In case of having a class:

In [43]:
class Person:
    def __init__(self, name, ssn):
        self.name = name
        self.ssn = ssn
        
    def __repr__(self):
        return f'Person(name={self.name}, ssn={self.ssn})'

In [44]:
j = '''
    {
        "accountHolder": {
            "objecttype": "person",
            "name": "Eric Idle",
            "ssn": 100
        },
        "created": {
            "objecttype": "datetime",
            "value": "2018-10-21T03:00:00"
        }
    }
'''

In [45]:
def custom_decoder(arg):
    ret_value = arg
    if 'objecttype' in arg:
        if arg['objecttype'] == 'datetime':
            ret_value = datetime.strptime(arg['value'], '%Y-%m-%dT%H:%M:%S')
        elif arg['objecttype'] == 'fraction':
            ret_value = Fraction(arg['numerator'], arg['denominator'])
        elif arg['objecttype'] == 'person':
            ret_value = Person(arg['name'], arg['ssn'])
    return ret_value

In [46]:
d = json.loads(j, object_hook=custom_decoder)

d

{'accountHolder': Person(name=Eric Idle, ssn=100),
 'created': datetime.datetime(2018, 10, 21, 3, 0)}

<br>

<br>

### Using JSONDecoder

Just like we can use a subclass of `JSONEncoder` to customize our json encodings, we can use a subclass of the default `JSONDecoder` class to customize decoding our json strings.

It works quite differently from the `JSONEncoder` subclassing though.

When we subclass `JSONEncoder` we override the `default` method which then allows us to intercept encoding of specific types of objects, and delegate back to the parent class what we don't want to handle specifically.

With the `JSONDecoder` class we override the `decode` function which passes us the **entire** JSON as a **string** and we have to return whatever Python object we want.
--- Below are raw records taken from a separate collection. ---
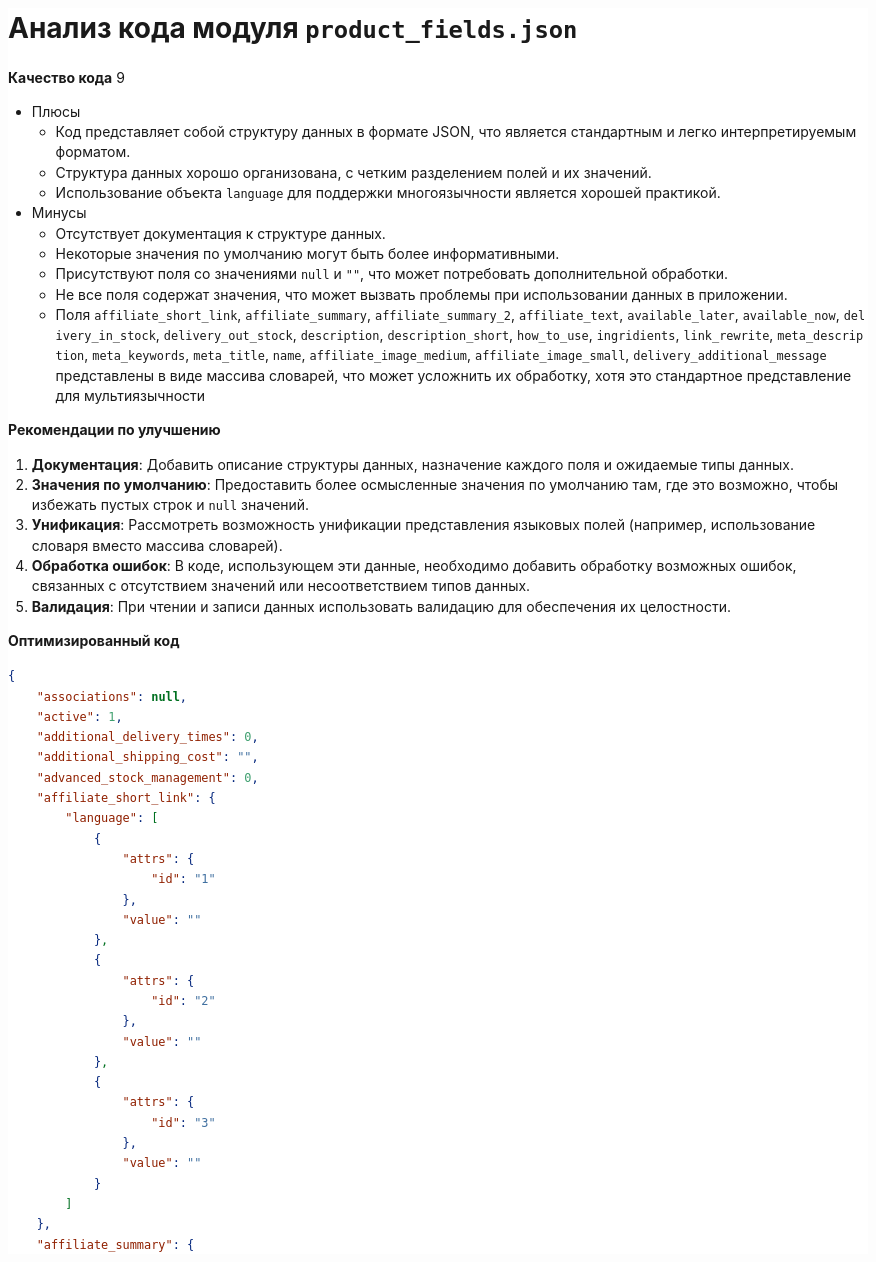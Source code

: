 # Анализ кода модуля `product_fields.json`

**Качество кода**
9
-  Плюсы
    - Код представляет собой структуру данных в формате JSON, что является стандартным и легко интерпретируемым форматом.
    - Структура данных хорошо организована, с четким разделением полей и их значений.
    - Использование объекта `language` для поддержки многоязычности является хорошей практикой.
-  Минусы
    - Отсутствует документация к структуре данных.
    - Некоторые значения по умолчанию могут быть более информативными.
    - Присутствуют поля со значениями `null` и `""`, что может потребовать дополнительной обработки.
    - Не все поля содержат значения, что может вызвать проблемы при использовании данных в приложении.
    - Поля `affiliate_short_link`, `affiliate_summary`, `affiliate_summary_2`, `affiliate_text`, `available_later`, `available_now`, `delivery_in_stock`, `delivery_out_stock`, `description`, `description_short`, `how_to_use`, `ingridients`, `link_rewrite`, `meta_description`, `meta_keywords`, `meta_title`, `name`, `affiliate_image_medium`, `affiliate_image_small`, `delivery_additional_message`  представлены в виде массива словарей, что может усложнить их обработку, хотя это стандартное представление для мультиязычности

**Рекомендации по улучшению**

1. **Документация**: Добавить описание структуры данных, назначение каждого поля и ожидаемые типы данных.
2. **Значения по умолчанию**: Предоставить более осмысленные значения по умолчанию там, где это возможно, чтобы избежать пустых строк и `null` значений.
3. **Унификация**:  Рассмотреть возможность унификации представления языковых полей (например, использование словаря вместо массива словарей).
4. **Обработка ошибок**: В коде, использующем эти данные, необходимо добавить обработку возможных ошибок, связанных с отсутствием значений или несоответствием типов данных.
5. **Валидация**: При чтении и записи данных использовать валидацию для обеспечения их целостности.

**Оптимизированный код**
```json
{
    "associations": null,
    "active": 1,
    "additional_delivery_times": 0,
    "additional_shipping_cost": "",
    "advanced_stock_management": 0,
    "affiliate_short_link": {
        "language": [
            {
                "attrs": {
                    "id": "1"
                },
                "value": ""
            },
            {
                "attrs": {
                    "id": "2"
                },
                "value": ""
            },
            {
                "attrs": {
                    "id": "3"
                },
                "value": ""
            }
        ]
    },
    "affiliate_summary": {
```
There's no delegating anything back to the parent class unless we want to completely skip customizing the output.

In [47]:
j = '''
    {
        "a": 100,
        "b": [1, 2, 3],
        "c": "python",
        "d": {
            "e": 4,
            "f": 5.5
        }
    }
'''

In [49]:
class CustomDecoder(json.JSONDecoder):
    def decode(self, arg):
        print("decode:", type(arg), arg)
        return "a simple string object"

    
json.loads(j, cls=CustomDecoder)

decode: <class 'str'> 
    {
        "a": 100,
        "b": [1, 2, 3],
        "c": "python",
        "d": {
            "e": 4,
            "f": 5.5
        }
    }



'a simple string object'

<br>

In [50]:
class Point:
    def __init__(self, x, y):
        self.x = x
        self.y = y
        
    def __repr__(self):
        return f'Point(x={self.x}, y={self.y})'

In [51]:
j_points = '''
{
    "points": [
        [10, 20],
        [-1, -2],
        [0.5, 0.5]
    ]
}
'''

j_other = '''
{
    "a": 1,
    "b": 2
}
'''

In [None]:
class CustomDecoder(json.JSONDecoder):
    def decode(self, arg):
        obj = json.loads(arg)
        if 'points' in obj:  # top level
            obj['points'] = [Point(x, y) 
                             for x, y in obj['points']]
        return obj

In [55]:
json.loads(j_points, cls=CustomDecoder)

'parsing object for points'

In [56]:
json.loads(j_other, cls=CustomDecoder)

{'a': 1, 'b': 2}

Decoding JSON into custom objects is not an easy task, that's why there are several 3rd party libraries that allow to serialize and deserialize JSON objects that follow a certain schema.